Japanese encephalitis virus (JEV) is the predominant cause of viral encephalitis in Asia [1]. It is a mosquito-borne flavivirus that is the causative agent of Japanese encephalitis [2]. Japanese encephalitis (JE) was reported for the first time in 1871, in Japan, and JEV was first isolated in 1935 from the brain of a fatal case of JE. This isolate, known as the Nakayama strain, is acknowledged as the prototype strain of JEV [3]. Other clinically relevant viruses belonging to the same genus include dengue virus (DENV), yellow fever virus (YFV) Murray Valley encephalitis (MVE), West Nile virus (WNV), zika virus (ZIKV), St. Louis encephalitis virus (SLEV) and tick-borne encephalitis virus (TBEV) [4]. According to a WHO report published in 2019, almost 68,000 cases of JE with a 20–30% mortality rate were recorded annually. A study based on mathematical modeling with age-stratified case data estimated that approximately 100,308 clinical cases and 20,000–30,000 deaths occurred due to JEV in 2015 across the globe [5]. Newborns and children up to the age of 15 years are more vulnerable to JE with the increased threat of neurological complications over adults [6]. Almost 2 billion people living in endemic countries face a constant threat of JE and an upsurge in the mosquito population poses a risk of expansion to newer geographical areas.
The JEV is an RNA virus, primarily transmitted through the bite of an infected female mosquito, Culex tritaeniorhynchus. Other Culex species, such as Cx. annulirostris, Cx. vishnui, Cx. pseudovishnui, Cx. gelidus, Cx. sitiens and Cx. fuscocephela are also reported to be involved in the transmission of JEV along with some Anopheles mosquito species, such as Anopheles subpictus, An. peditaeniatus and An. hyrcanus [7]. The primary reservoirs of JEV are the birds of the family Ardeidae, such as herons and egrets. Pigs are highly susceptible to JEV, where the virus becomes amplified in optimum levels and they develop a high circulating viral titer (amplified host), and are therefore able to spread the infection to naive mosquitoes [8]. Reports suggest that at this stage, pigs tend to shed the virus in oronasal secretion and may potentiate the horizontal transmission of JEV [9]. Unlike pigs and birds; humans, cattle and horses do not develop high viral titers, making them ‘dead-end’ hosts, as shown in Figure 1.
Figure 1. Cycle of the Japanese encephalitis virus (JEV) infection and amplification. Long-legged water birds, such as herons, storks, and ibises are the primary reservoirs and natural hosts for JEV. JEV-infected female mosquitoes, especially Culex tritaeniorhynchus, transmit the virus from wading water birds to other animals (pigs, cattle, and other hooved animals) and humans. Pigs act as secondary hosts where the virus becomes amplified at an optimum level and carries the infectious virion from one place to another (vector-free transmission). Female Culex mosquitos take up the virus from here and infect humans by biting them. The infected humans act as ‘dead-end’ hosts for the virus as JEV does not develop a titer high enough in the blood circulation to transmit through feeding mosquitoes.

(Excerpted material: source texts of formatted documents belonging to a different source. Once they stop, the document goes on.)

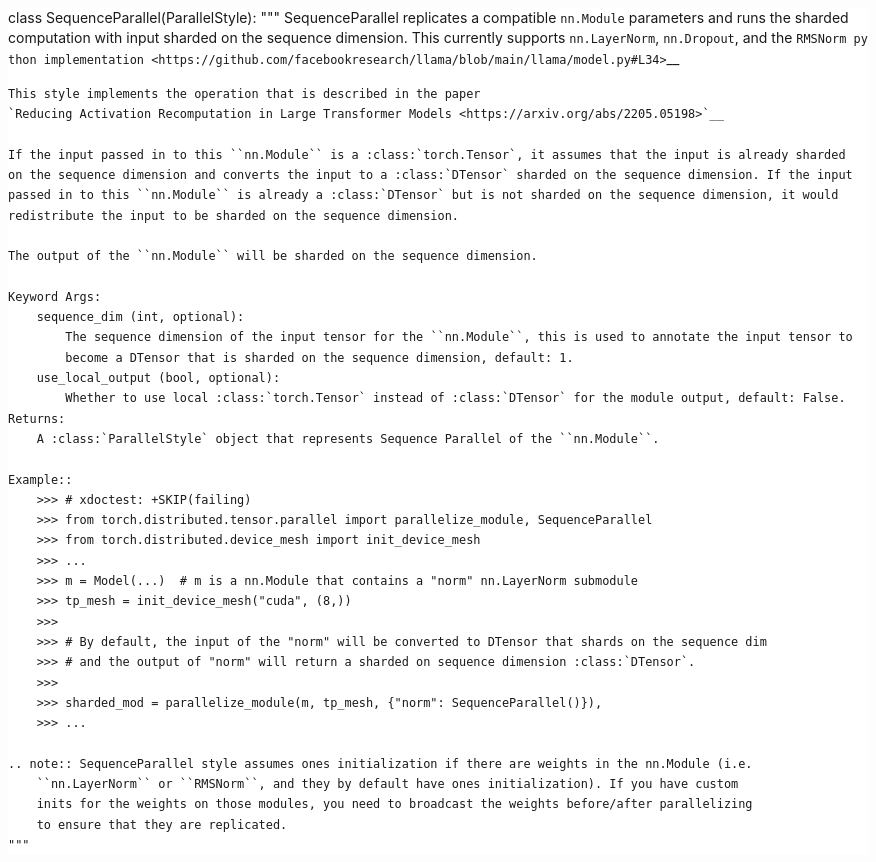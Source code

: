 
class SequenceParallel(ParallelStyle):
    """
    SequenceParallel replicates a compatible ``nn.Module`` parameters and runs the sharded computation with
    input sharded on the sequence dimension. This currently supports ``nn.LayerNorm``, ``nn.Dropout``, and the
    `RMSNorm python implementation <https://github.com/facebookresearch/llama/blob/main/llama/model.py#L34>`__

    This style implements the operation that is described in the paper
    `Reducing Activation Recomputation in Large Transformer Models <https://arxiv.org/abs/2205.05198>`__

    If the input passed in to this ``nn.Module`` is a :class:`torch.Tensor`, it assumes that the input is already sharded
    on the sequence dimension and converts the input to a :class:`DTensor` sharded on the sequence dimension. If the input
    passed in to this ``nn.Module`` is already a :class:`DTensor` but is not sharded on the sequence dimension, it would
    redistribute the input to be sharded on the sequence dimension.

    The output of the ``nn.Module`` will be sharded on the sequence dimension.

    Keyword Args:
        sequence_dim (int, optional):
            The sequence dimension of the input tensor for the ``nn.Module``, this is used to annotate the input tensor to
            become a DTensor that is sharded on the sequence dimension, default: 1.
        use_local_output (bool, optional):
            Whether to use local :class:`torch.Tensor` instead of :class:`DTensor` for the module output, default: False.
    Returns:
        A :class:`ParallelStyle` object that represents Sequence Parallel of the ``nn.Module``.

    Example::
        >>> # xdoctest: +SKIP(failing)
        >>> from torch.distributed.tensor.parallel import parallelize_module, SequenceParallel
        >>> from torch.distributed.device_mesh import init_device_mesh
        >>> ...
        >>> m = Model(...)  # m is a nn.Module that contains a "norm" nn.LayerNorm submodule
        >>> tp_mesh = init_device_mesh("cuda", (8,))
        >>>
        >>> # By default, the input of the "norm" will be converted to DTensor that shards on the sequence dim
        >>> # and the output of "norm" will return a sharded on sequence dimension :class:`DTensor`.
        >>>
        >>> sharded_mod = parallelize_module(m, tp_mesh, {"norm": SequenceParallel()}),
        >>> ...

    .. note:: SequenceParallel style assumes ones initialization if there are weights in the nn.Module (i.e.
        ``nn.LayerNorm`` or ``RMSNorm``, and they by default have ones initialization). If you have custom
        inits for the weights on those modules, you need to broadcast the weights before/after parallelizing
        to ensure that they are replicated.
    """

Nonetheless, JEV has an enzootic cycle, due to which the virus can persist in nature to such an extent that it might be next to impossible to eradicate it in the near future. Thus, effective antiviral therapy and an ideal vaccine against JEV are of pressing priority. Despite challenges, such as the lack of an appropriate drug delivery system or a treatment plan independent of the stage of infection, JE research has increased rapidly with growing technological advancements, with the primary aim of developing a safe and cost-effective therapeutic (drugs and vaccines) for all age groups.

2. Epidemiology

The majority of cases of viral encephalitis in the Asian subcontinent are due to JEV [6]. This spans a large region that includes majorly tropical parts of Asia, such as Japan, China, Taiwan, Korea, the Philippines, India and all of Southeastern Asia. Countries with confirmed JE epidemics include India, Nepal, Pakistan, Sri Lanka, Myanmar, Laos, Vietnam, Malaysia, the Philippines, Singapore, China, Indonesia, maritime Siberia, Japan and Korea [10]. Additionally, sporadic outbreaks in the Western Pacific and northern Australia are also observed [6]. Historically, outbreaks similar to JE had been recorded in Japan in the late 1800s; however, the first confirmed JE case was documented in 1924 in Japan, followed by Korea (1933), China (1940), the Philippines (1950), India (1955) and many other Asian countries thereafter [5]. In recent decades, geographical hotspots for JE incidences have shifted considerably from South Asian countries (e.g., Japan, South Korea and Taiwan) to South East Asian countries, including Bangladesh, Cambodia, India, Indonesia and Pakistan (Figure 2).
Figure 2. Geographical distribution of JEV. The red part of the focused Indo-Pacific geographical regions and countries indicates where active JEV cases have been reported since its outbreak. The orange color shows the areas that have the highest risk of JEV infection in the near future. The epidemiological data of JEV was modified from https://www.who.int/news-room/fact-sheets/detail/japanese-encephalitis (accessed on 26 December 2022).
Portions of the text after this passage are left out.